__Data to use__:
=== Begin Enclosure ===

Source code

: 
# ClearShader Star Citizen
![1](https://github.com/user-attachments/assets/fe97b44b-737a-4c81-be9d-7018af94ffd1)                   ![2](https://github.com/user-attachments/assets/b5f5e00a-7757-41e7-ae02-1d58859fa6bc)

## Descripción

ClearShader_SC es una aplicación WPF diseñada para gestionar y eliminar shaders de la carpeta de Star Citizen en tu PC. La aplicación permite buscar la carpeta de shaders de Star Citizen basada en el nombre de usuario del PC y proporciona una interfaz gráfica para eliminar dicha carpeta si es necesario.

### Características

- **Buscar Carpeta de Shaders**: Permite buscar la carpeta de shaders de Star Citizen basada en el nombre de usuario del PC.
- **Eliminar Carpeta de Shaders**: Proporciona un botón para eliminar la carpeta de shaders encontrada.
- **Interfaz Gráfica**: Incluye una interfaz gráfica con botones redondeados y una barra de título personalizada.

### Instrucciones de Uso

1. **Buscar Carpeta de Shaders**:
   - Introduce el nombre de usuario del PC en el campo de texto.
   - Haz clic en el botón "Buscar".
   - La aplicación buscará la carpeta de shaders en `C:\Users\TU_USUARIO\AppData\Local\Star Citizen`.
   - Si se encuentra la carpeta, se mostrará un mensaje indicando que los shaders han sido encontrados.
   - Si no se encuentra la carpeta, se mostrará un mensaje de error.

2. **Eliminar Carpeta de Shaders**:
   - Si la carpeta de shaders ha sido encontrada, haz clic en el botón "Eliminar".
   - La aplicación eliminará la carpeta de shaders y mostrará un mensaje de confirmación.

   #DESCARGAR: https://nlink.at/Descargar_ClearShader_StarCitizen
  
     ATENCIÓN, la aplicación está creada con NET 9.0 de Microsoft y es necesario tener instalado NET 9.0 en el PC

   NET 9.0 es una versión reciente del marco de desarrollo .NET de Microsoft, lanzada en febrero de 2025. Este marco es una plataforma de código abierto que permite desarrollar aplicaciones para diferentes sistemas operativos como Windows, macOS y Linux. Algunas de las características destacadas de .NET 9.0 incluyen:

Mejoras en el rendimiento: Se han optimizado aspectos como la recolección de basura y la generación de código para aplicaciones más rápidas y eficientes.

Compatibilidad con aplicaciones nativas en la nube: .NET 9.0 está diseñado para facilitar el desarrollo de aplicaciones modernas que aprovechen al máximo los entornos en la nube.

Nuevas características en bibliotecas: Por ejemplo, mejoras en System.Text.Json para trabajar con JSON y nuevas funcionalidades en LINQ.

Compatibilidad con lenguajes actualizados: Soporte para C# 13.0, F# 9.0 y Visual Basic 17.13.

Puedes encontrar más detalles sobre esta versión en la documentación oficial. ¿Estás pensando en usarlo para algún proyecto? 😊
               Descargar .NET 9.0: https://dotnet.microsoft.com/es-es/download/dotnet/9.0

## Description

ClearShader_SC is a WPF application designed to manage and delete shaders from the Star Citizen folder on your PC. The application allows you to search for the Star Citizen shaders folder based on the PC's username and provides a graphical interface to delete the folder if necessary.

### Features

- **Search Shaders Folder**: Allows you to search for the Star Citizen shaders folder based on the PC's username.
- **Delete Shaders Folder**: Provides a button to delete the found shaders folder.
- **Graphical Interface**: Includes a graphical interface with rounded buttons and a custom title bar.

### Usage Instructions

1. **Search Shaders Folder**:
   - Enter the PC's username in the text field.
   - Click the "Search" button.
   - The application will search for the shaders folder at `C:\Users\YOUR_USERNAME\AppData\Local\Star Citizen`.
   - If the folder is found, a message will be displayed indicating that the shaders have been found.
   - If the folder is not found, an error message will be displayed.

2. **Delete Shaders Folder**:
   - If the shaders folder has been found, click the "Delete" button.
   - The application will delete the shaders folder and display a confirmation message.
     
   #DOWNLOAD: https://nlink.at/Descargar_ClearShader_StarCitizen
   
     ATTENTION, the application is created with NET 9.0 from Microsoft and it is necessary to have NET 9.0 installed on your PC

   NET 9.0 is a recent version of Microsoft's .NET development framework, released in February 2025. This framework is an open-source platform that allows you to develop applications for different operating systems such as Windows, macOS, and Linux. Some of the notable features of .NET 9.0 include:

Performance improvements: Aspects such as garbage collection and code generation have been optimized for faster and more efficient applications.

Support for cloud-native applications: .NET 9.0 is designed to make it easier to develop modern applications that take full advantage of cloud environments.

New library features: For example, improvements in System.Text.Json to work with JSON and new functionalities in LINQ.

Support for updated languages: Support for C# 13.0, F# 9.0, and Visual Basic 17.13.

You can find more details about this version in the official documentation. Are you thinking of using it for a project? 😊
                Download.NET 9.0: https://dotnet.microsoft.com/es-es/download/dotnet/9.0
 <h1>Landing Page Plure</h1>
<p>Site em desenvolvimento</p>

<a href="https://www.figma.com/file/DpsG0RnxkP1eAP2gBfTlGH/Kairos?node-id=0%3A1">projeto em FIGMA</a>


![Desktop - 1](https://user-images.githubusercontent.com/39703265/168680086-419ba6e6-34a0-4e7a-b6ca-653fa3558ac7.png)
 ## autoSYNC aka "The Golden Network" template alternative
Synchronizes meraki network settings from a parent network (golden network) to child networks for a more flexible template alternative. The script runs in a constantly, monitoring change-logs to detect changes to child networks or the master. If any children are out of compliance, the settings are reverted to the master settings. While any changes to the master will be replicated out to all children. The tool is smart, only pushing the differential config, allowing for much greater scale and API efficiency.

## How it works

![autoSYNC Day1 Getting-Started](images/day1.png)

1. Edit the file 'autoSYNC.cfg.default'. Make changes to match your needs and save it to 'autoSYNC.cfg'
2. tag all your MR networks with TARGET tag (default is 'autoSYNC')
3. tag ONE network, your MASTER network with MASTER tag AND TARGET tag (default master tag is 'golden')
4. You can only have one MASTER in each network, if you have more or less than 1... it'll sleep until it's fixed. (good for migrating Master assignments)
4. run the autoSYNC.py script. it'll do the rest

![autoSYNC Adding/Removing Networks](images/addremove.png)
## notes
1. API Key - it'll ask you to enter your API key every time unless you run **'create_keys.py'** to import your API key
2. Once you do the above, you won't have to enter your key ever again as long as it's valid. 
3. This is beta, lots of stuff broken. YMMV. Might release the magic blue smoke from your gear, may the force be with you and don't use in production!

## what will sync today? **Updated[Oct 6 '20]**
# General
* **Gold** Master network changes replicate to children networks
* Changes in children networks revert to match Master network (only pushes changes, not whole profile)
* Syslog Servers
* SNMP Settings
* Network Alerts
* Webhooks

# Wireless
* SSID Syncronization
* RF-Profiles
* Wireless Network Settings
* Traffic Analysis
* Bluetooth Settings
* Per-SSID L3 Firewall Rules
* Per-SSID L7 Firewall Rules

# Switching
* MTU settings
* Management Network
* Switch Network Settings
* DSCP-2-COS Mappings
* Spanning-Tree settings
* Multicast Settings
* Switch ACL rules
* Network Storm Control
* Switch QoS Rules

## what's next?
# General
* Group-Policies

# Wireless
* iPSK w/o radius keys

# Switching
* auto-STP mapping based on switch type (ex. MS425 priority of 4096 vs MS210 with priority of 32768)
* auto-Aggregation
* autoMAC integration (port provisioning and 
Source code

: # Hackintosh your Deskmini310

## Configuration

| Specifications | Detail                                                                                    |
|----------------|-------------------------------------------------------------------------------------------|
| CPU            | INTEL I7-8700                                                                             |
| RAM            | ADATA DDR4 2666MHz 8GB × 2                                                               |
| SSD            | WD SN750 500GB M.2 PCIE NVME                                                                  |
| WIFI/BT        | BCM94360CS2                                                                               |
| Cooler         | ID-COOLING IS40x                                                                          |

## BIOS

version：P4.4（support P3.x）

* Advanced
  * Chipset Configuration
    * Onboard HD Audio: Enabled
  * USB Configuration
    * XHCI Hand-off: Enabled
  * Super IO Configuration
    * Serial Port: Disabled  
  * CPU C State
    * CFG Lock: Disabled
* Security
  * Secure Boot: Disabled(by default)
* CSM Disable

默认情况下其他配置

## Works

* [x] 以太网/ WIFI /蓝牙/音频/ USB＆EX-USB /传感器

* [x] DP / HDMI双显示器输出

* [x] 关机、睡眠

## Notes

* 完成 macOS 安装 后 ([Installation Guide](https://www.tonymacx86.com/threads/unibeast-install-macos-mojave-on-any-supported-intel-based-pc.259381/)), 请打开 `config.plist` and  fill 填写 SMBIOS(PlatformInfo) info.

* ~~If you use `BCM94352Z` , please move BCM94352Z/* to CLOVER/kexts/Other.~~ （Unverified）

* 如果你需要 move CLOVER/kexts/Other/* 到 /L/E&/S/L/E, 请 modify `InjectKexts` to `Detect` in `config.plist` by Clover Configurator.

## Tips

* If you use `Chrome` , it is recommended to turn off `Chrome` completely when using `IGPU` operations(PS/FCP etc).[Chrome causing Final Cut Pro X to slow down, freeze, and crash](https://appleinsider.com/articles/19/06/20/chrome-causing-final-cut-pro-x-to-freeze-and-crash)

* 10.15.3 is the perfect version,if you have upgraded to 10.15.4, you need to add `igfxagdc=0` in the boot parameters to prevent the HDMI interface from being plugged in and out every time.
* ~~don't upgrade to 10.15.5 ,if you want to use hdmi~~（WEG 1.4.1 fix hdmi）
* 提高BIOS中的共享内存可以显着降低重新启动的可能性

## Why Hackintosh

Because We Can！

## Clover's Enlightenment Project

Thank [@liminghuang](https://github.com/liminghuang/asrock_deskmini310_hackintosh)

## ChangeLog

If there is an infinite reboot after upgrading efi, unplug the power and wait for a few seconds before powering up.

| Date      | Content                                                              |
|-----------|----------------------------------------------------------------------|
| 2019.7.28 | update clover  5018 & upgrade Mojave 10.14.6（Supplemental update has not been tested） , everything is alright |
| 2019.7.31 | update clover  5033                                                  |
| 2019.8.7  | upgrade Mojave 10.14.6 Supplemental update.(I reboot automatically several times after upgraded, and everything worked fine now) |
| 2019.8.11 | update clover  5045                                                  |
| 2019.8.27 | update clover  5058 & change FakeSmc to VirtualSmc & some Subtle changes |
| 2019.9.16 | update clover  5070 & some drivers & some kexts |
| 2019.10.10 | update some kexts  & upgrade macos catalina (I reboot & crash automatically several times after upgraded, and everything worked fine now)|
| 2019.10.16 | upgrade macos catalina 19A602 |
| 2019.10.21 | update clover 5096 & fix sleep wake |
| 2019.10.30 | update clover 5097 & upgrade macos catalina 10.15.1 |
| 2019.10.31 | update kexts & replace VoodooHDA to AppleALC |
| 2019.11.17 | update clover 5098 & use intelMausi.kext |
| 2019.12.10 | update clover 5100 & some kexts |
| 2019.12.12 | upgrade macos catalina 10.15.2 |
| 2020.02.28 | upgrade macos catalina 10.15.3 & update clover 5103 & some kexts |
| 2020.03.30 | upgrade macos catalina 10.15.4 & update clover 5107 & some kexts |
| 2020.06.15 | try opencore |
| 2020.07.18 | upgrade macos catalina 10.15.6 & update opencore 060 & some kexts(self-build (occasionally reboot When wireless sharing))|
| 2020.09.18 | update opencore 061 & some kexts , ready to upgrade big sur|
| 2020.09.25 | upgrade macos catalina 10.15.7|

=== End Enclosure ===

Search the entries for the word "Users" and copy every line that has it.

__Completed exercise__:
   - La aplicación buscará la carpeta de shaders en `C:\Users\TU_USUARIO\AppData\Local\Star Citizen`.
   - The application will search for the shaders folder at `C:\Users\YOUR_USERNAME\AppData\Local\Star Citizen`.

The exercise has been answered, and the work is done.